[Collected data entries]
********
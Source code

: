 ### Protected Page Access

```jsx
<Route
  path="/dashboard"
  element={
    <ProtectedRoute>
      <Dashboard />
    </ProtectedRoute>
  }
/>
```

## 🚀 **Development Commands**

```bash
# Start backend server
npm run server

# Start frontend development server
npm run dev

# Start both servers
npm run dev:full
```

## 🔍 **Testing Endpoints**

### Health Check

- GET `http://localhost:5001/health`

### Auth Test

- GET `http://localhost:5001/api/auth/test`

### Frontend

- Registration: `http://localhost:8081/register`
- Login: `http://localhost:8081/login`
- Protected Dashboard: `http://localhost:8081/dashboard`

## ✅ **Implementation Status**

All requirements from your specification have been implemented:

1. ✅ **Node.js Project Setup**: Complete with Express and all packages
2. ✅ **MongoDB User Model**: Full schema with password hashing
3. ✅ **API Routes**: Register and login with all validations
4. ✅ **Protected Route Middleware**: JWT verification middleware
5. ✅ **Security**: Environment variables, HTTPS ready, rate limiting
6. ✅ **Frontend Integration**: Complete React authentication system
********
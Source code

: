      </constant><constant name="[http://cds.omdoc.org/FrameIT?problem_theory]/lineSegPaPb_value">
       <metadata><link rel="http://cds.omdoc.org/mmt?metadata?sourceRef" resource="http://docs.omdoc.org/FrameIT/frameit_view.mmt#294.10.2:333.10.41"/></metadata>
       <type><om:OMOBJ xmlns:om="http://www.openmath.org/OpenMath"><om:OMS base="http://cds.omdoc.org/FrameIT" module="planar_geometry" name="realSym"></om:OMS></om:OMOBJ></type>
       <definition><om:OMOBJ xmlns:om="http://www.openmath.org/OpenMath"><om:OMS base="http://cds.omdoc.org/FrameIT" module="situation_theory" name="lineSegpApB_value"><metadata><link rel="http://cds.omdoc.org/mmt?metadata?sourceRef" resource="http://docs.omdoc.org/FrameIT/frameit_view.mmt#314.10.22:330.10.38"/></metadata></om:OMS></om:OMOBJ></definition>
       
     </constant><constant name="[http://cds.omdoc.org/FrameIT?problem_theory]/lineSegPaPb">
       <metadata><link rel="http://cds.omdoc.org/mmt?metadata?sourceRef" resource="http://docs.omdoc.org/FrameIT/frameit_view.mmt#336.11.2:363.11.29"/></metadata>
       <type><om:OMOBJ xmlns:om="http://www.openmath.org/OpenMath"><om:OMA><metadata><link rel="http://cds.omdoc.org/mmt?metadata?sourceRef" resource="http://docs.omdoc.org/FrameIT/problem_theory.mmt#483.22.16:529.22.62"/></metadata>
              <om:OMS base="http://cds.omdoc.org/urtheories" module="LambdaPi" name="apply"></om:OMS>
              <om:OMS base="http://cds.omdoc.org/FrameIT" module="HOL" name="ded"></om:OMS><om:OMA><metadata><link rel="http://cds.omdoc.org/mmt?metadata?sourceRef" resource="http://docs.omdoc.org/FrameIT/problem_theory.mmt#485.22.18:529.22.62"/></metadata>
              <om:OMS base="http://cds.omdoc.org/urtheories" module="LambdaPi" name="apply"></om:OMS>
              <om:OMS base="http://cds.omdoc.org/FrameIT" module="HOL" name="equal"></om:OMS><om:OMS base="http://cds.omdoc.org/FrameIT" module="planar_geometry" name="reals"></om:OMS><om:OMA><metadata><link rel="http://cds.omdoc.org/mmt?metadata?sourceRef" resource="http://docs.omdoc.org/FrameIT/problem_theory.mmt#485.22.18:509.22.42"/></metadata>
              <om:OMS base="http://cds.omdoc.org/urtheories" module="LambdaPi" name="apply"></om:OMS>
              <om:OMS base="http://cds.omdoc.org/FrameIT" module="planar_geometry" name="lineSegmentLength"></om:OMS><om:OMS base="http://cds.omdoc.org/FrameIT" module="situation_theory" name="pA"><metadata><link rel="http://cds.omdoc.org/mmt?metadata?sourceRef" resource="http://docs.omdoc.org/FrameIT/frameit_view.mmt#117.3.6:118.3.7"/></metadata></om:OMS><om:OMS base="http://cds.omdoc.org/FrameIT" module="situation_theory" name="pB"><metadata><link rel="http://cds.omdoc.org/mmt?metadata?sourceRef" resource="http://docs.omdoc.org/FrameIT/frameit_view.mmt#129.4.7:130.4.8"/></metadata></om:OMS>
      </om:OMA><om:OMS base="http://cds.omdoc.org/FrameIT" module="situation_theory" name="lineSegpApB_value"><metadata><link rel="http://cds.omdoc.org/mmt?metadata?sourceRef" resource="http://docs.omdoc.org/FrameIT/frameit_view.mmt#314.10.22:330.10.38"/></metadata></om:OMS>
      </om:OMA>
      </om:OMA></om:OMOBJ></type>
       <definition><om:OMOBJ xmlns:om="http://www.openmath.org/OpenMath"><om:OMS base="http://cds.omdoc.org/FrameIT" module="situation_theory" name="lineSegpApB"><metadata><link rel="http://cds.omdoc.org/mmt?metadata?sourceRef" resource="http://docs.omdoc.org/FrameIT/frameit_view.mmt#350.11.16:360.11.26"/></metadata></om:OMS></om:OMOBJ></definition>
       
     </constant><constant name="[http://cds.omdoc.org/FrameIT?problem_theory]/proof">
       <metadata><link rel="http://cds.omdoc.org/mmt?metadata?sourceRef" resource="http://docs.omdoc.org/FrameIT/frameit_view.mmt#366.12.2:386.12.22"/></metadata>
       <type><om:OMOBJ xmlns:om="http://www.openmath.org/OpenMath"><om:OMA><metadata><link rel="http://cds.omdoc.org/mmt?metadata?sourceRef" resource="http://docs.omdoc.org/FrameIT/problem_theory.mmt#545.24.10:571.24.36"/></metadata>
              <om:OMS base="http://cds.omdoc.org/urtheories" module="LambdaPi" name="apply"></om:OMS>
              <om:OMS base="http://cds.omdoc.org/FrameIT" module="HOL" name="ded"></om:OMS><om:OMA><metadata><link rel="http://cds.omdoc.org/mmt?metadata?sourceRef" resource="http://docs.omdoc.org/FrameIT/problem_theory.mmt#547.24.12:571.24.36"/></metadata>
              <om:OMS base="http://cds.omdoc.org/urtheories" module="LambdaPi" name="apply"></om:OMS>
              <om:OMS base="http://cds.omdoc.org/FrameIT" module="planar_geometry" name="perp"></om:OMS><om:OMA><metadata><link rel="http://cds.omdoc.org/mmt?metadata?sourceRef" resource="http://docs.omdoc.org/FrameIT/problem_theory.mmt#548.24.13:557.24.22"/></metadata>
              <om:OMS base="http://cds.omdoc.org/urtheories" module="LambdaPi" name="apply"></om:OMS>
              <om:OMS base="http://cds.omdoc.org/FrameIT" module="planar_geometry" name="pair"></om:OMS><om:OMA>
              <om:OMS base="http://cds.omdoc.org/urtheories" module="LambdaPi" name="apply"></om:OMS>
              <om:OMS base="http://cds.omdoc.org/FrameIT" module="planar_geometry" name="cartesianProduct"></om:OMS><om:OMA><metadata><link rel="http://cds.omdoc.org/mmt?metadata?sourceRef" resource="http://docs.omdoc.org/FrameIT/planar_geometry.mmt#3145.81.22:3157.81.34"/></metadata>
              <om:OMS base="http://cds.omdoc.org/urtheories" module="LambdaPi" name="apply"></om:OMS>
********
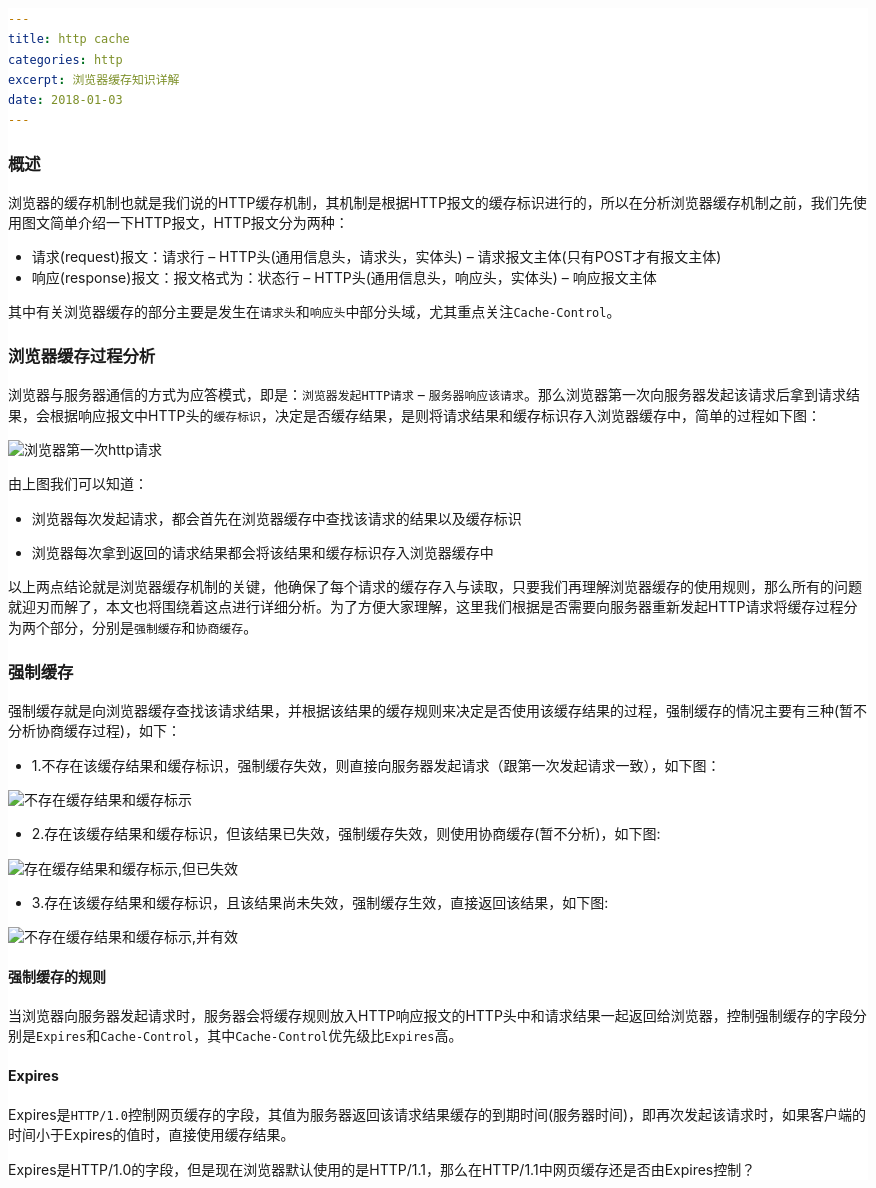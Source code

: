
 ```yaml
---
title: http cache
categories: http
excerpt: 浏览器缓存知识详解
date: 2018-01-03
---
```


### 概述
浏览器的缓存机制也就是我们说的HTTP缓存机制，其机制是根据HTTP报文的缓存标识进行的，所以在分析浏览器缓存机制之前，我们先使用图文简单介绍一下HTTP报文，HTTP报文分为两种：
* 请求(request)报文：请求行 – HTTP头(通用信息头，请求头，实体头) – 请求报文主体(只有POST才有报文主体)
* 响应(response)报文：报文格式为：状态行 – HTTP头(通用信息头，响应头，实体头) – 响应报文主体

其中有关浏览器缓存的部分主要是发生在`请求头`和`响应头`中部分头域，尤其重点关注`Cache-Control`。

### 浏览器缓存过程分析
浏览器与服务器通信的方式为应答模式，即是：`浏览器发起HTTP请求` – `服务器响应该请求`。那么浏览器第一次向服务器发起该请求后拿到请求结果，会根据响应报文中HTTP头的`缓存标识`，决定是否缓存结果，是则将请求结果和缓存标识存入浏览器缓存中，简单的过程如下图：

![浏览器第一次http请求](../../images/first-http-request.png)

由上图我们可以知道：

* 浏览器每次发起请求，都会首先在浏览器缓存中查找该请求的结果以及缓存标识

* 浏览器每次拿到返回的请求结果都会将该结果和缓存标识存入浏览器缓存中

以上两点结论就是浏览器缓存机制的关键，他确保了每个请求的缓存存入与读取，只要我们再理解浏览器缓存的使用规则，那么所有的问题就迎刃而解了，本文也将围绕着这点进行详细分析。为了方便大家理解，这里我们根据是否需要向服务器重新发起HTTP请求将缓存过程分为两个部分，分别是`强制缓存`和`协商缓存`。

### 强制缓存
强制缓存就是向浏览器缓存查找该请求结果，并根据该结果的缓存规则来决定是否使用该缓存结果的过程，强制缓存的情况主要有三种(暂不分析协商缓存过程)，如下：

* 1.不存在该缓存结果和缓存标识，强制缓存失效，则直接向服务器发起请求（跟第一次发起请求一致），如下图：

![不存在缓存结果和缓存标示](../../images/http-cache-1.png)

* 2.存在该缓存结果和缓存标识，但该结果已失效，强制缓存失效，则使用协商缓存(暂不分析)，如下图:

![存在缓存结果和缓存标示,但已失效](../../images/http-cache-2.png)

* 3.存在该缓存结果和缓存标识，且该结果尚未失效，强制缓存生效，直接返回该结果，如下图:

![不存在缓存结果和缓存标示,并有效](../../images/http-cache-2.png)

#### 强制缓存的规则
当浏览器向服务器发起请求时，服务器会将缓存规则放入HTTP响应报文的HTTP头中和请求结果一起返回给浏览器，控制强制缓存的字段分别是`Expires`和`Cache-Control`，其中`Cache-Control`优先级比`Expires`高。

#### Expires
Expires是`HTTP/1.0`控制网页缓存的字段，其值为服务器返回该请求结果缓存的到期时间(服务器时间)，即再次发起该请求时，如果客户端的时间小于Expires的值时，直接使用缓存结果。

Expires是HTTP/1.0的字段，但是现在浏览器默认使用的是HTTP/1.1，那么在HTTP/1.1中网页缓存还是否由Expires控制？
********
→ Exercise aim:
After locating the line with "### Auth Test" above, return that line and every later line through the one with "4. ✅ **Protected", word for word and with nothing else.

→ Completed task:
### Auth Test

- GET `http://localhost:5001/api/auth/test`

### Frontend

- Registration: `http://localhost:8081/register`
- Login: `http://localhost:8081/login`
- Protected Dashboard: `http://localhost:8081/dashboard`

## ✅ **Implementation Status**

All requirements from your specification have been implemented:

1. ✅ **Node.js Project Setup**: Complete with Express and all packages
2. ✅ **MongoDB User Model**: Full schema with password hashing
3. ✅ **API Routes**: Register and login with all validations
4. ✅ **Protected Route Middleware**: JWT verification middleware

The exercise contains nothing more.